• _Supplied data_:
---------------
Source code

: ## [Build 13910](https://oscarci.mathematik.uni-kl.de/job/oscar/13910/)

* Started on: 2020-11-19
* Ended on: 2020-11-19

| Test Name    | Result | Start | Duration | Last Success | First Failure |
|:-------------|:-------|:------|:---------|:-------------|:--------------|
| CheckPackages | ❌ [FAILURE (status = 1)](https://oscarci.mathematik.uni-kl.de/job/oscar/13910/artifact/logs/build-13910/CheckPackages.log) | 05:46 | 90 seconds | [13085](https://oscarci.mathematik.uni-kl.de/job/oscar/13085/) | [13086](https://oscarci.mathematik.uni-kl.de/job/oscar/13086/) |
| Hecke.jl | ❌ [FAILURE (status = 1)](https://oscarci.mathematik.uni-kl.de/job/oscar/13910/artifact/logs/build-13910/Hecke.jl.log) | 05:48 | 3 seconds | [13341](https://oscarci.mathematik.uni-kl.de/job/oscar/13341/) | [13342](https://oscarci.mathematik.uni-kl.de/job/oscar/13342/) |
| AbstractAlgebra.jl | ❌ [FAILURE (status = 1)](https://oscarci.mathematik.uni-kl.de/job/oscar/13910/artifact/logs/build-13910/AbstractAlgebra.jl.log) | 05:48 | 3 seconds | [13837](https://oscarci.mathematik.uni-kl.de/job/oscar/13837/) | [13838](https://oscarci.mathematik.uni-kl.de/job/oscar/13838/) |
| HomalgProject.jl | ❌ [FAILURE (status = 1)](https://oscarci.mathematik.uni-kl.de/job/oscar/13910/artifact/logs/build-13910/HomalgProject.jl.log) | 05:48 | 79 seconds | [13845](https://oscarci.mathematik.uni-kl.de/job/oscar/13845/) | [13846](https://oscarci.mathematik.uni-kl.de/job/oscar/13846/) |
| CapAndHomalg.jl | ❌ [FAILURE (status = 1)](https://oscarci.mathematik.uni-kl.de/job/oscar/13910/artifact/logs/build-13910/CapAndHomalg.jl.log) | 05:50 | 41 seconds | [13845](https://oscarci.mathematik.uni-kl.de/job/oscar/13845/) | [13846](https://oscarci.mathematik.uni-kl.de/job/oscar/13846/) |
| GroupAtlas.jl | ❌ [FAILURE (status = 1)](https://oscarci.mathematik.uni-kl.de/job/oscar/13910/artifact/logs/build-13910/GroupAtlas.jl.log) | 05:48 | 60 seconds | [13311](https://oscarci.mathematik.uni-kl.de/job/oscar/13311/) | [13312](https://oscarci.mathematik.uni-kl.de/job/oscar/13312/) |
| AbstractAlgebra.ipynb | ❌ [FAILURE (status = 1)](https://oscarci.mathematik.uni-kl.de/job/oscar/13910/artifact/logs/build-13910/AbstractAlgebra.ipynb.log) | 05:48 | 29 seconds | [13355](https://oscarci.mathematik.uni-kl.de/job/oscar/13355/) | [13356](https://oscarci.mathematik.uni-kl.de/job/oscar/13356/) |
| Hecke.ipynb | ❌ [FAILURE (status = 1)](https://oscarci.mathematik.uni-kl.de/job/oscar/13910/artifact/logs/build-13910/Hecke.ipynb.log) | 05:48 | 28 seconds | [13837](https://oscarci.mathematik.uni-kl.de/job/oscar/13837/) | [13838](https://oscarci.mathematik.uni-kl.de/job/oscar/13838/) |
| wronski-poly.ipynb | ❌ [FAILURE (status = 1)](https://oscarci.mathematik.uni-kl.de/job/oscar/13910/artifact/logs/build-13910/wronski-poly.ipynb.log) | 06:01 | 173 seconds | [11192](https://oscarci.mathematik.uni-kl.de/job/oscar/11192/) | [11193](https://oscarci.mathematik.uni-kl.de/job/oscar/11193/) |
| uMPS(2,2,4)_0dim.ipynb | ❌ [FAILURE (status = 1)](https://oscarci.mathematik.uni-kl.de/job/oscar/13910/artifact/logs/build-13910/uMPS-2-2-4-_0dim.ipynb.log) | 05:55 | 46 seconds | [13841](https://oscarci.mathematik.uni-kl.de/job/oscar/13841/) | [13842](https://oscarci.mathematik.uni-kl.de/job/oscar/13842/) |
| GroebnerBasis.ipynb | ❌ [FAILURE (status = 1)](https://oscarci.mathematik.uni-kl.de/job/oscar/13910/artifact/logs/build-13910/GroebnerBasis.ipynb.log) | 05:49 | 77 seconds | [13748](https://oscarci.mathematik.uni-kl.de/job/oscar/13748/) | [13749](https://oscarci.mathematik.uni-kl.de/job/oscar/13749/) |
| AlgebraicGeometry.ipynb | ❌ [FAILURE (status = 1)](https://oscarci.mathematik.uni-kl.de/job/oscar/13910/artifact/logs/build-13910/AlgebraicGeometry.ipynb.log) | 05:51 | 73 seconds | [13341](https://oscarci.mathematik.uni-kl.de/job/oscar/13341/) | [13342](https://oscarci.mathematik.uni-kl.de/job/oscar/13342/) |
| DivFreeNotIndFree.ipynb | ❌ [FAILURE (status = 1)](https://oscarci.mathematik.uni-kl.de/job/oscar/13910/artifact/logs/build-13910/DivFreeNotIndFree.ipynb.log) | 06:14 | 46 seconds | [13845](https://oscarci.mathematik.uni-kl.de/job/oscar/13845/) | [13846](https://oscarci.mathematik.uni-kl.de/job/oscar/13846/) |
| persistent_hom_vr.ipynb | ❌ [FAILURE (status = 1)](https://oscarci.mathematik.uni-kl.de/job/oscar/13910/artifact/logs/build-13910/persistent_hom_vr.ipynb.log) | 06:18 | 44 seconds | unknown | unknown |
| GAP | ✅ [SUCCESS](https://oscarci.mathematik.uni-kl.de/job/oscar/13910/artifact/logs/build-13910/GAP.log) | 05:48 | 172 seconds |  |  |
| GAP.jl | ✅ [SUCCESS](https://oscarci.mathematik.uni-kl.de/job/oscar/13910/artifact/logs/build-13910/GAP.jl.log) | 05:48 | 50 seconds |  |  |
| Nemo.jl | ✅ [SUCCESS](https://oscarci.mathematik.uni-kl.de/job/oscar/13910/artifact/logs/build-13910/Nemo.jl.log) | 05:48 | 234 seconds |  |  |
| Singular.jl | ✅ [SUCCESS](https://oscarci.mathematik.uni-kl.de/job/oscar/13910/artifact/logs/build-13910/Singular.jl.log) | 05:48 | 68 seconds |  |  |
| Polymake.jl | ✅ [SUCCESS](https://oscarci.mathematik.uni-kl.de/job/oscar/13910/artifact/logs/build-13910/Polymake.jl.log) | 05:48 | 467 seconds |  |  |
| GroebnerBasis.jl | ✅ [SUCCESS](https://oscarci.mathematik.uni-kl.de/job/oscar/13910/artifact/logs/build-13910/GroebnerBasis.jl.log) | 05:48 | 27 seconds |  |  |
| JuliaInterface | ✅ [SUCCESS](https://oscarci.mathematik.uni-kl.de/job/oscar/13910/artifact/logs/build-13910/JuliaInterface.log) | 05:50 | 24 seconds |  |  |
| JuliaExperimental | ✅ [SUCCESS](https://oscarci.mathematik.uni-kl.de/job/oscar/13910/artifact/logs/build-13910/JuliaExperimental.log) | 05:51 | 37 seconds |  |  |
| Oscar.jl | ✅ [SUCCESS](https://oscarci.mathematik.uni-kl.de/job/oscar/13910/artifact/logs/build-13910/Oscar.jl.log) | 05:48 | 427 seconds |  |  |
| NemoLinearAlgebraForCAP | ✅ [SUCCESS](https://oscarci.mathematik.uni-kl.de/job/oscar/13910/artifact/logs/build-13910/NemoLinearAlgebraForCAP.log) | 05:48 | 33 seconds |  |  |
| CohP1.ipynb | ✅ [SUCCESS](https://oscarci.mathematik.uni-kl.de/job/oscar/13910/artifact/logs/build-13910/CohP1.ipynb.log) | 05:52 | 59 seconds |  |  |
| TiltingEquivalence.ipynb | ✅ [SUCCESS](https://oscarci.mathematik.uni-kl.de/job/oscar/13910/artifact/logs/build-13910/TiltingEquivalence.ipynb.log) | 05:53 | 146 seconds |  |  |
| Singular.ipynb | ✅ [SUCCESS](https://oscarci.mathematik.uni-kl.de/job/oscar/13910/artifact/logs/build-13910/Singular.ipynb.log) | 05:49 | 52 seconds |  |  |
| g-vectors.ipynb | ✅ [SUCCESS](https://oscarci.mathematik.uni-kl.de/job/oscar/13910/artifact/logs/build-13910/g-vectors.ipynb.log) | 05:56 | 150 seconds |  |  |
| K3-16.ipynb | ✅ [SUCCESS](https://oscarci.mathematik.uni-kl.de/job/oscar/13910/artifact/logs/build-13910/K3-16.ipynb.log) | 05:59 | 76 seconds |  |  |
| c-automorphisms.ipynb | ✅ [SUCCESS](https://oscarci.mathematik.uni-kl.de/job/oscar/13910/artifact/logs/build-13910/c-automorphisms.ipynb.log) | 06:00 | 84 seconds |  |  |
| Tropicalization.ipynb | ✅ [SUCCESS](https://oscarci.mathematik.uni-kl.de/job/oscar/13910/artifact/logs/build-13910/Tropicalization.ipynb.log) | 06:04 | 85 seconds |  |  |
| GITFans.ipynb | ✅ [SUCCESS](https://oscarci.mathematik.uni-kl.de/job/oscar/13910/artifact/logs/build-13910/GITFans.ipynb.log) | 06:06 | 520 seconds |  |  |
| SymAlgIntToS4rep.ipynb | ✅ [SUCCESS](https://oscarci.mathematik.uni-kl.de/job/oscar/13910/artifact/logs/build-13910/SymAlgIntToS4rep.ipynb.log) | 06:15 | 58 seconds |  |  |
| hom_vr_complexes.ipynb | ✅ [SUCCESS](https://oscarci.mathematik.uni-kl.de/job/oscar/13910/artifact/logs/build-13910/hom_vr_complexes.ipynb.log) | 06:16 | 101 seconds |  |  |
---------------
• _Activity_: All that is wanted is an exact copy of the lines above from the one with "AlgebraicGeometry.ipynb | ❌" through the one with "Oscar.jl | ✅", with both ends included.

• _Task solution_:
| AlgebraicGeometry.ipynb | ❌ [FAILURE (status = 1)](https://oscarci.mathematik.uni-kl.de/job/oscar/13910/artifact/logs/build-13910/AlgebraicGeometry.ipynb.log) | 05:51 | 73 seconds | [13341](https://oscarci.mathematik.uni-kl.de/job/oscar/13341/) | [13342](https://oscarci.mathematik.uni-kl.de/job/oscar/13342/) |
| DivFreeNotIndFree.ipynb | ❌ [FAILURE (status = 1)](https://oscarci.mathematik.uni-kl.de/job/oscar/13910/artifact/logs/build-13910/DivFreeNotIndFree.ipynb.log) | 06:14 | 46 seconds | [13845](https://oscarci.mathematik.uni-kl.de/job/oscar/13845/) | [13846](https://oscarci.mathematik.uni-kl.de/job/oscar/13846/) |
| persistent_hom_vr.ipynb | ❌ [FAILURE (status = 1)](https://oscarci.mathematik.uni-kl.de/job/oscar/13910/artifact/logs/build-13910/persistent_hom_vr.ipynb.log) | 06:18 | 44 seconds | unknown | unknown |
| GAP | ✅ [SUCCESS](https://oscarci.mathematik.uni-kl.de/job/oscar/13910/artifact/logs/build-13910/GAP.log) | 05:48 | 172 seconds |  |  |
| GAP.jl | ✅ [SUCCESS](https://oscarci.mathematik.uni-kl.de/job/oscar/13910/artifact/logs/build-13910/GAP.jl.log) | 05:48 | 50 seconds |  |  |
| Nemo.jl | ✅ [SUCCESS](https://oscarci.mathematik.uni-kl.de/job/oscar/13910/artifact/logs/build-13910/Nemo.jl.log) | 05:48 | 234 seconds |  |  |
| Singular.jl | ✅ [SUCCESS](https://oscarci.mathematik.uni-kl.de/job/oscar/13910/artifact/logs/build-13910/Singular.jl.log) | 05:48 | 68 seconds |  |  |
| Polymake.jl | ✅ [SUCCESS](https://oscarci.mathematik.uni-kl.de/job/oscar/13910/artifact/logs/build-13910/Polymake.jl.log) | 05:48 | 467 seconds |  |  |
| GroebnerBasis.jl | ✅ [SUCCESS](https://oscarci.mathematik.uni-kl.de/job/oscar/13910/artifact/logs/build-13910/GroebnerBasis.jl.log) | 05:48 | 27 seconds |  |  |
| JuliaInterface | ✅ [SUCCESS](https://oscarci.mathematik.uni-kl.de/job/oscar/13910/artifact/logs/build-13910/JuliaInterface.log) | 05:50 | 24 seconds |  |  |
| JuliaExperimental | ✅ [SUCCESS](https://oscarci.mathematik.uni-kl.de/job/oscar/13910/artifact/logs/build-13910/JuliaExperimental.log) | 05:51 | 37 seconds |  |  |
| Oscar.jl | ✅ [SUCCESS](https://oscarci.mathematik.uni-kl.de/job/oscar/13910/artifact/logs/build-13910/Oscar.jl.log) | 05:48 | 427 seconds |  |  |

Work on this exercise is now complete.